Police-reported hate crime in Canada rose sharply last year, largely because of increases in Ontario and Quebec, Statistics Canada reported Thursday. 

There were 2,073 incidents in 2017, the highest number reported since the agency started tracking the data in 2009. Reported incidents rose 47 per cent in 2017 compared to the previous year. Much of the incidents were hate-related property crimes including graffiti and vandalism. 

The most targeted groups were Canada’s Muslim, Black and Jewish communities.
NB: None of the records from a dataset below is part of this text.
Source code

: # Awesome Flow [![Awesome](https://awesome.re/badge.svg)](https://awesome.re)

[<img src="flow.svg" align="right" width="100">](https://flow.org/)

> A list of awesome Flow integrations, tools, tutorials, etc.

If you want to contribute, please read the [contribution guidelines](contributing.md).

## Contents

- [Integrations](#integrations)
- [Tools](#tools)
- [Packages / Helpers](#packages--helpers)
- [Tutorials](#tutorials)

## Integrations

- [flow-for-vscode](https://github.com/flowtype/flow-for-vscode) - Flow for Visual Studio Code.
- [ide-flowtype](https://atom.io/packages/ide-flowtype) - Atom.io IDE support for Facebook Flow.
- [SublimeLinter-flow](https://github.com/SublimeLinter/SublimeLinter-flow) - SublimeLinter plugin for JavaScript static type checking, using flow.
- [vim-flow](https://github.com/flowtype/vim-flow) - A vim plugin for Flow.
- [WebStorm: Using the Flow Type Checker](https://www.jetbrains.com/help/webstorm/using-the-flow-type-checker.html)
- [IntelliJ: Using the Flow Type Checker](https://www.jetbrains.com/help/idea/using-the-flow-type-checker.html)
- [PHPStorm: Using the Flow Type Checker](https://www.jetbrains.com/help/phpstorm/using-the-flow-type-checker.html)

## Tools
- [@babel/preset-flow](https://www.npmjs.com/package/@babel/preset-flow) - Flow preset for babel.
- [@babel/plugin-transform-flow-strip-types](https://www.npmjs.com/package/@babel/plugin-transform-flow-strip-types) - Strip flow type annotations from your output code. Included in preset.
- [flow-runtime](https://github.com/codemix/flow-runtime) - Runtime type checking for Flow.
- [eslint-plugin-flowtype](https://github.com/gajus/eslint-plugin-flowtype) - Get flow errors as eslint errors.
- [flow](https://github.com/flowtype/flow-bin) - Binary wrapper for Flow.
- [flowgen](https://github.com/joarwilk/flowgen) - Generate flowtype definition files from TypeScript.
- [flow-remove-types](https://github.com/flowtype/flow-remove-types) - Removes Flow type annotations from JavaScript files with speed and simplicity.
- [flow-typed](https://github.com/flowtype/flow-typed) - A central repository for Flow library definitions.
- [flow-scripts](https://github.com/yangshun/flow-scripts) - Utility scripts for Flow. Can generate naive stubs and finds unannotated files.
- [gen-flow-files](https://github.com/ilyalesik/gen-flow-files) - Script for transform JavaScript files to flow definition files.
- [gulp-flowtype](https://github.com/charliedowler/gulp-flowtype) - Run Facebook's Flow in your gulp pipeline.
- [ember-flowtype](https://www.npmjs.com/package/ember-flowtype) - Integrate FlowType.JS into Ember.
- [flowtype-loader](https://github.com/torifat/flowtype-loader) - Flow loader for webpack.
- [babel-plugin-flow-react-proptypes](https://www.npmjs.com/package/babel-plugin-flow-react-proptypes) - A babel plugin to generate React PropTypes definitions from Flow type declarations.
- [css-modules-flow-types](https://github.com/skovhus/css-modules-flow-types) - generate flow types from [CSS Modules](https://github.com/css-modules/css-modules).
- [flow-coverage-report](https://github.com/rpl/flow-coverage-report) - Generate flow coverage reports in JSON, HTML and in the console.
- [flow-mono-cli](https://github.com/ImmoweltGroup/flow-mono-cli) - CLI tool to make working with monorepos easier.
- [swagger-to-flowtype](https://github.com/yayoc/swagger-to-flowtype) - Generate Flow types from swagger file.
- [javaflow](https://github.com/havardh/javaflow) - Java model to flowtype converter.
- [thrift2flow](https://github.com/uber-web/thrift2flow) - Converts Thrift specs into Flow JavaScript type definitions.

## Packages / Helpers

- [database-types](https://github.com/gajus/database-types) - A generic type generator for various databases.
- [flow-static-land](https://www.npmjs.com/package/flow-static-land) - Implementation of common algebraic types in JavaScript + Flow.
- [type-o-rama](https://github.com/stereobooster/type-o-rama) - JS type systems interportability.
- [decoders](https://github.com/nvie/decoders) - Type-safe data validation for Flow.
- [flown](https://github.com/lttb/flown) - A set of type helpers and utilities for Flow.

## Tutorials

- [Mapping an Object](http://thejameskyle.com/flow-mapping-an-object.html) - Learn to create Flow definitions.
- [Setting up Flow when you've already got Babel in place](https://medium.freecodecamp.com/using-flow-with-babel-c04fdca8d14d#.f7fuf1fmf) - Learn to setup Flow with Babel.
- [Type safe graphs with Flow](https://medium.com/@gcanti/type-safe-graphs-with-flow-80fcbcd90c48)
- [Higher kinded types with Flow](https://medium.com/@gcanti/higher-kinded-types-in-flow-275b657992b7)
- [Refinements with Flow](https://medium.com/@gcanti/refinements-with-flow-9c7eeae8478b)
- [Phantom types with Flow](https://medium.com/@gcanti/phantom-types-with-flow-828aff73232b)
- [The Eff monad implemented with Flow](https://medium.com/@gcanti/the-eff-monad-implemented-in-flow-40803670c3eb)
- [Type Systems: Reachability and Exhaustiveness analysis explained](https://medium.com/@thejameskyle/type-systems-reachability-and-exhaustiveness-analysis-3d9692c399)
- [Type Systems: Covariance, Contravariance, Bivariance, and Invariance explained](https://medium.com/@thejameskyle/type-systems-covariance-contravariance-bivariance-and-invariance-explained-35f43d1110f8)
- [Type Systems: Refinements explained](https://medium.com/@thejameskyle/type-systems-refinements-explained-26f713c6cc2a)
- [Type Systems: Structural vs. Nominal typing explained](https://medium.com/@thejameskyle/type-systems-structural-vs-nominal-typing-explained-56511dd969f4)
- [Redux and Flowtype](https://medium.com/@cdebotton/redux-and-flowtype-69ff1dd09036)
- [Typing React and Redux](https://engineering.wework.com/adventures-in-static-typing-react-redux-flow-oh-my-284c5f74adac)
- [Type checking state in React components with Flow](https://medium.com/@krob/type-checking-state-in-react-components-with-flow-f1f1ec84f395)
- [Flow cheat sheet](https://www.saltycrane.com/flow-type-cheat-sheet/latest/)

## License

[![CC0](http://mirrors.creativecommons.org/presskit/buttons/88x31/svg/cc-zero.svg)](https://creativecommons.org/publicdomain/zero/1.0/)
Hate crimes against a person’s sexual orientation also went up last year. 

Ontario saw the largest increase in the number of police-reported hate crimes, up 67 per cent from 2016. Quebec saw a 50 per cent increase year over year. 

In Ottawa there were 96 police-reported hate crimes in 2017, the same as 2016 but up from 73 in 2015. Meanwhile in Gatineau, the number rose from three in 2016 to 14 in 2017.

Statistics Canada defines hate crimes as “criminal incidents that, upon investigation by police, are found to have been motivated by hatred towards an identifiable group,” including race, national or ethnic origin, religion, sexual orientation and gender identity.  

Hate crimes accounted for 0.1 per cent of the more than 1.9 million non-traffic crimes committed in 2017.